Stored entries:
________________________

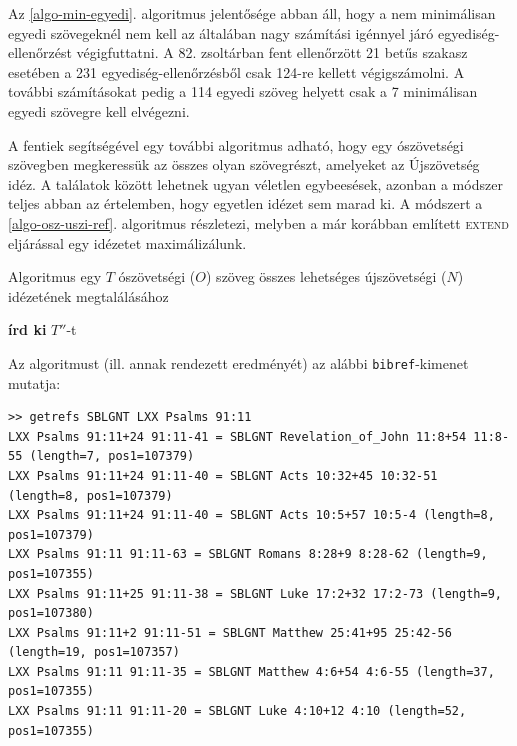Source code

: \documentclass{article}
\begin{document}
Az \ref{algo-min-egyedi}. algoritmus jelentősége abban áll, hogy a nem minimálisan egyedi
szövegeknél nem kell az általában nagy számítási igénnyel járó egyediség-ellenőrzést
végigfuttatni. A 82. zsoltárban fent ellenőrzött 21 betűs szakasz esetében a 231 egyediség-ellenőrzésből
csak 124-re kellett végigszámolni. A további számításokat pedig a 114 egyedi szöveg helyett
csak a 7 minimálisan egyedi szövegre kell elvégezni.

A fentiek segítségével egy további algoritmus adható, hogy egy ószövetségi szövegben megkeressük
az összes olyan szövegrészt, amelyeket az Újszövetség idéz. A találatok között lehetnek
ugyan véletlen egybeesések, azonban a módszer teljes abban az értelemben, hogy egyetlen
idézet sem marad ki. A módszert a \ref{algo-osz-uszi-ref}. algoritmus részletezi, melyben a már korábban
említett \textsc{extend} eljárással egy idézetet maximálizálunk.

\begin{algorithm}
\caption{Algoritmus egy $T$ ószövetségi ($O$) szöveg összes lehetséges
újszövetségi ($N$) idézetének megtalálásához}
\label{algo-osz-uszi-ref}
\begin{algorithmic}[1]
         \State \textbf{írd ki} {$T''$}-t
        \EndIf
       \EndFor
      \EndFor
    \EndIf
   \EndFor
  \EndFor
 \EndFor
\EndProcedure
\end{algorithmic}
\end{algorithm}

Az algoritmust (ill. annak rendezett eredményét) az alábbi \texttt{bibref}-kimenet mutatja:

\begin{lstlisting}
>> getrefs SBLGNT LXX Psalms 91:11
LXX Psalms 91:11+24 91:11-41 = SBLGNT Revelation_of_John 11:8+54 11:8-55 (length=7, pos1=107379)
LXX Psalms 91:11+24 91:11-40 = SBLGNT Acts 10:32+45 10:32-51 (length=8, pos1=107379)
LXX Psalms 91:11+24 91:11-40 = SBLGNT Acts 10:5+57 10:5-4 (length=8, pos1=107379)
LXX Psalms 91:11 91:11-63 = SBLGNT Romans 8:28+9 8:28-62 (length=9, pos1=107355)
LXX Psalms 91:11+25 91:11-38 = SBLGNT Luke 17:2+32 17:2-73 (length=9, pos1=107380)
LXX Psalms 91:11+2 91:11-51 = SBLGNT Matthew 25:41+95 25:42-56 (length=19, pos1=107357)
LXX Psalms 91:11 91:11-35 = SBLGNT Matthew 4:6+54 4:6-55 (length=37, pos1=107355)
LXX Psalms 91:11 91:11-20 = SBLGNT Luke 4:10+12 4:10 (length=52, pos1=107355)
\end{lstlisting}
\end{document}

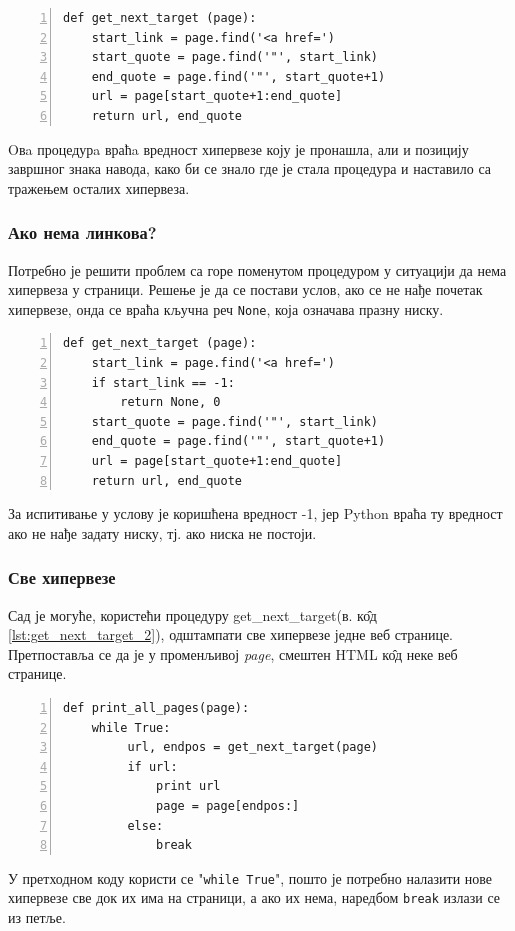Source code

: \begin{lstlisting}[caption= Процедура налажења прве следеће хипервезе, label={lst:get_next_target_1}, numbers = left]
def get_next_target (page):
    start_link = page.find('<a href=')
    start_quote = page.find('"', start_link)
    end_quote = page.find('"', start_quote+1)
    url = page[start_quote+1:end_quote]
    return url, end_quote
\end{lstlisting}

Oвa процедурa враћa вредност хипервезе коју је пронашла, али и позицију завршног знака навода, како би се знало где је стала процедура и наставило са тражењем осталих хипервеза.

\subsubsection{Ако нема линкова?}

Потребно је решити проблем са горе поменутом процедуром у ситуацији да нема хипервеза у страници. Решење је да се постави услов, ако се не нађе почетак хипервезе, онда се враћа кључна реч \lstinline{None}, која означава празну ниску.

\begin{lstlisting}[caption = Испитивање да ли страница садржи хипервезу, label={lst:get_next_target_2}, numbers = left]
def get_next_target (page):
    start_link = page.find('<a href=')
    if start_link == -1:
        return None, 0
    start_quote = page.find('"', start_link)
    end_quote = page.find('"', start_quote+1)
    url = page[start_quote+1:end_quote]
    return url, end_quote
\end{lstlisting}

За испитивање у услову је коришћена вредност -1, јер Python враћа ту вредност ако не нађе задату ниску, тј. ако ниска не постоји.

\subsubsection{Све хипервезе}		Сад је могуће, користећи процедуру get\_next\_target(в. к\^{о}д \ref{lst:get_next_target_2}), одштампати све хипервезе једне веб странице. Претпоставља се да је у променљивој \emph{page}, смештен HTML к\^{о}д неке веб странице.

\begin{lstlisting}[caption=Процедура штампања свих хипервеза, label={lst:print_all_links}, numbers = left	]
def print_all_pages(page):
    while True:
         url, endpos = get_next_target(page)
         if url:
             print url
             page = page[endpos:]
         else:
             break
\end{lstlisting}

У претходном коду користи се "\lstinline{while True}", пошто је потребно налазити нове хипервезе све док их има на страници, а ако их нема, наредбом \lstinline{break} излази се из петље.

________________________

Where does the string "uszi" occur in the data above? Copy every line that holds it.

idézet sem marad ki. A módszert a \ref{algo-osz-uszi-ref}. algoritmus részletezi, melyben a már korábban
\label{algo-osz-uszi-ref}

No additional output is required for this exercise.